AMD's Ryzen 5000 processors have a higher memory "sweet spot", claims leaked slide

This is interesting news as the I/O die was seemingly unchanged if you read by the official presentation and that handles the Infinity Fabric? So its speculated that the upper tier is now 2000Mhz instead of 1800Mhz for Fclk and 4000 for Mclk - all helps I suppose. Samsung B-Dies go to 4000?
 
This is misleading. Getting 3800mhz was if you were the golden boy. I couldn't even get my RAM to 3700, and most can't either and that was on a 3950x.

Which is probably why it has "good luck" written at the bottom. Yeah, you'll friggin need it ffs.
 
Yeah, 1800 for IF and 3600 for Dram is the sweetspot for Zen2, an extra 200Mhz for IF might seem plausible if they refreshed the 3rd chiplet. Dunno, my 8Pack b-dies should do 4000/C19, might be putting 1.5V through them though 😜
 
Does low latency 3200Mhz still offer comparable performance with 3600 or 3800Mhz higher latency memory on Zen 2?

I looked at GamersNexus video on this matter the other day, and the difference between 3200MHz and 3600MHz, with different timings, was an average 3 fps. Not a whole lot to even considering paying the premium for faster memory in my opinion atleast, hence why I canceled my 3600 order and ordered 3200 instead for more than $100 cheaper.
 
I looked at GamersNexus video on this matter the other day, and the difference between 3200MHz and 3600MHz, with different timings, was an average 3 fps. Not a whole lot to even considering paying the premium for faster memory in my opinion atleast, hence why I canceled my 3600 order and ordered 3200 instead for more than $100 cheaper.

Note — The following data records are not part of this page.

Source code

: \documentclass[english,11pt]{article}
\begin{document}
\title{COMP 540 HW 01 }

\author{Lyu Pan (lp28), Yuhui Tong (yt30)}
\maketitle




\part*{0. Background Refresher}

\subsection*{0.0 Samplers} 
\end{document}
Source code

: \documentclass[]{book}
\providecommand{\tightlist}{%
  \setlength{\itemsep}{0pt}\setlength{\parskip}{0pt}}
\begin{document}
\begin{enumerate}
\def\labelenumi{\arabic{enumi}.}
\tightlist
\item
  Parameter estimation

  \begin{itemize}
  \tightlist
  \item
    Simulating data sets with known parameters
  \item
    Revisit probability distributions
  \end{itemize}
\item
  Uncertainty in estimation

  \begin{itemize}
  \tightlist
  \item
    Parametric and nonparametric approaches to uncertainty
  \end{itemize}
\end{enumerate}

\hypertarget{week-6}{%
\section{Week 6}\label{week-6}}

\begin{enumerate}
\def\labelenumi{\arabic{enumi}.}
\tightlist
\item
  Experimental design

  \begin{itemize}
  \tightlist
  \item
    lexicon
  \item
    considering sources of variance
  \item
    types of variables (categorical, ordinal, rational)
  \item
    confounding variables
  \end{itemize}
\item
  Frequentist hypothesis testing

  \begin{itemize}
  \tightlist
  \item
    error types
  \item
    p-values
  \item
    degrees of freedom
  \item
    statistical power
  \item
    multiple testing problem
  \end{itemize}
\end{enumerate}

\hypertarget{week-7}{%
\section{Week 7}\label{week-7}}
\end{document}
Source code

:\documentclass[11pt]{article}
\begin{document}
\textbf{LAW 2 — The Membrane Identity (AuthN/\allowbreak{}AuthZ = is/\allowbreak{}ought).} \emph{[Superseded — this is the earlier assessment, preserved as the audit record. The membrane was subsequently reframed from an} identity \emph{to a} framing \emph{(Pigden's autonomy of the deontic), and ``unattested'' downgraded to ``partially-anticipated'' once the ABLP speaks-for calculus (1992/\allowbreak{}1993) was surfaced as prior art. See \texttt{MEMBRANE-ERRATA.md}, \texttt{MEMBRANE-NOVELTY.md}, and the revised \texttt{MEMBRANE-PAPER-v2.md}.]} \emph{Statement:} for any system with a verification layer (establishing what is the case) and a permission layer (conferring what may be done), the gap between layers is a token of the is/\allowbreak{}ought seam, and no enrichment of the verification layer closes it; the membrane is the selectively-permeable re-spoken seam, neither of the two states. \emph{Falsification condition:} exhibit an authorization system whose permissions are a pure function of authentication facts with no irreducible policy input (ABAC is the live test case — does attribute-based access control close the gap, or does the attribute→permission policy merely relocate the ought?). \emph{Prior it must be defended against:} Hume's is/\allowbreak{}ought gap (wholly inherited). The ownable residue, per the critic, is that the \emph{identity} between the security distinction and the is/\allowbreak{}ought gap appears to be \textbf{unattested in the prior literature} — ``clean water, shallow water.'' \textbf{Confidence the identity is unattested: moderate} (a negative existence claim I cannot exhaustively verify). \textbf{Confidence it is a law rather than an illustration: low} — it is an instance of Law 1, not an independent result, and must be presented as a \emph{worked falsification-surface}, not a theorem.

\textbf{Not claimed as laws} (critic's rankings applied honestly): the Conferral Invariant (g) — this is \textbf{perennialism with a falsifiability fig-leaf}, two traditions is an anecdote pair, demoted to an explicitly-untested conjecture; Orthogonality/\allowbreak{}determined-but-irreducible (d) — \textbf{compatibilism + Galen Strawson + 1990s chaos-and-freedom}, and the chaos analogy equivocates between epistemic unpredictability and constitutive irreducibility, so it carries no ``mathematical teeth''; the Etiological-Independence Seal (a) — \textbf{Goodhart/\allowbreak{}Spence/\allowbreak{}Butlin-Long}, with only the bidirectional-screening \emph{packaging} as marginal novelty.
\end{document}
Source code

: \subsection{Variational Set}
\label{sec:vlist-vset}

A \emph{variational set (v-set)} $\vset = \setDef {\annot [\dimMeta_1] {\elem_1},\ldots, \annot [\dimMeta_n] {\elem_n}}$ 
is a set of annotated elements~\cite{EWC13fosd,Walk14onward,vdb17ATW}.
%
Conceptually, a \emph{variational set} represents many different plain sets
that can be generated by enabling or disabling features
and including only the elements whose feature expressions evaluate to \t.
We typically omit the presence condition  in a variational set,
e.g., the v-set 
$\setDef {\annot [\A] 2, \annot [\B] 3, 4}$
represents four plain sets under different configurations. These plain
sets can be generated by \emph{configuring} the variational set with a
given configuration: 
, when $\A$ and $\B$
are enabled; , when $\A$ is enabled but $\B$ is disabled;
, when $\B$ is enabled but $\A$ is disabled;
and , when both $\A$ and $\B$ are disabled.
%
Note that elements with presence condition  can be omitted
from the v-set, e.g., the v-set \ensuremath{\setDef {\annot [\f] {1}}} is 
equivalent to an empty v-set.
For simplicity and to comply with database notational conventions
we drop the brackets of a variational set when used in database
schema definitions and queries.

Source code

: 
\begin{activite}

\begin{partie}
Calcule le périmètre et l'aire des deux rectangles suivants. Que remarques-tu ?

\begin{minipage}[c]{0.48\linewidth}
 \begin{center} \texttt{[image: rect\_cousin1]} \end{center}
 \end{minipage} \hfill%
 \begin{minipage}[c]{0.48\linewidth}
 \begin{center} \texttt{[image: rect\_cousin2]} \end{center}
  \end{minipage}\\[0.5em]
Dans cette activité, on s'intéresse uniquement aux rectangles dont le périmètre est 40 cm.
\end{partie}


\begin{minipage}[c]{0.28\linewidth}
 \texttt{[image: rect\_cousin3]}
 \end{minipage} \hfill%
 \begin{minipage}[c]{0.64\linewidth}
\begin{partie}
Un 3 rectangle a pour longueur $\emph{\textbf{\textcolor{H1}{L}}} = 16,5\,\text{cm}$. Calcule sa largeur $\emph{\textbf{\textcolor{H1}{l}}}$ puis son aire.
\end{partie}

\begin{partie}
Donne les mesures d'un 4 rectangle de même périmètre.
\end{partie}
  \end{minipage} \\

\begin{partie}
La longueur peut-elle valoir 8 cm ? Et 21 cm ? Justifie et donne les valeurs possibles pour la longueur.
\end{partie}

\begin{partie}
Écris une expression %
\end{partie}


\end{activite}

Yeah, that's what I thought. From what I remember seeing, faster memory isn't worth it given the looser timings that come along with it. I bought Samsung B-die 3200 CL14 memory back when Zen 1 first came out, and while I've had boot loop issues due to a poor motherboard BIOS and Zen bugs, that memory configuration still seems to perform on par with 3600 CL16 or 3800 CL18. And I imagine it should perform around the same as 4000 CL19/20. Maybe if you had a really good stick of 3600Mhz memory and could tighten the timings yourself to close to CL14 or lower, that would be ideal. But it terms of stock performance, high speed kits aren't the be-all and end-all.
 
Yeah, that's what I thought. From what I remember seeing, faster memory isn't worth it given the looser timings that come along with it. I bought Samsung B-die 3200 CL14 memory back when Zen 1 first came out, and while I've had boot loop issues due to a poor motherboard BIOS and Zen bugs, that memory configuration still seems to perform on par with 3600 CL16 or 3800 CL18. And I imagine it should perform around the same as 4000 CL19/20. Maybe if you had a really good stick of 3600Mhz memory and could tighten the timings yourself to close to CL14 or lower, that would be ideal. But it terms of stock performance, high speed kits aren't the be-all and end-all.

Don’t forget about the money aspect as well, faster memory is more expensive and when talking faster timings, that is the real one that takes the expensive part way further.
 
Don’t forget about the money aspect as well, faster memory is more expensive and when talking faster timings, that is the real one that takes the expensive part way further.

That depends, and sometimes can be a myth.

Faster RAM is not always more expensive. Sometimes older RAM (notably 3200) becomes more expensive when stock is lower. When I got my 4133 RAM it was cheaper than 3600. I guess they hike the prices on whatever is popular, and do sales on what isn't selling.

Now obviously at the time I had no idea Ryzen would not run 4133 RAM. However, it was £120 for 16gb and a decent 3600 kit at that time was £140.

However, with lots of manual tweaking I was able to get it to 3633 or so, with CL14 timings.

Now in gaming? yes, 3200 RAM with low timings works almost as well. However, it's not always all about gaming. If you, for example, run the memory bandwidth test in AIDA 64 each time you tweak you can see the difference. It would make much more of a difference to something that is heavily memory bandwidth limited, for example. But for raw gaming? yeah, 3200 low timings is great.

Like the other day for example I was going to buy some 3000 RAM for my new TR build, but it cost more than 3200.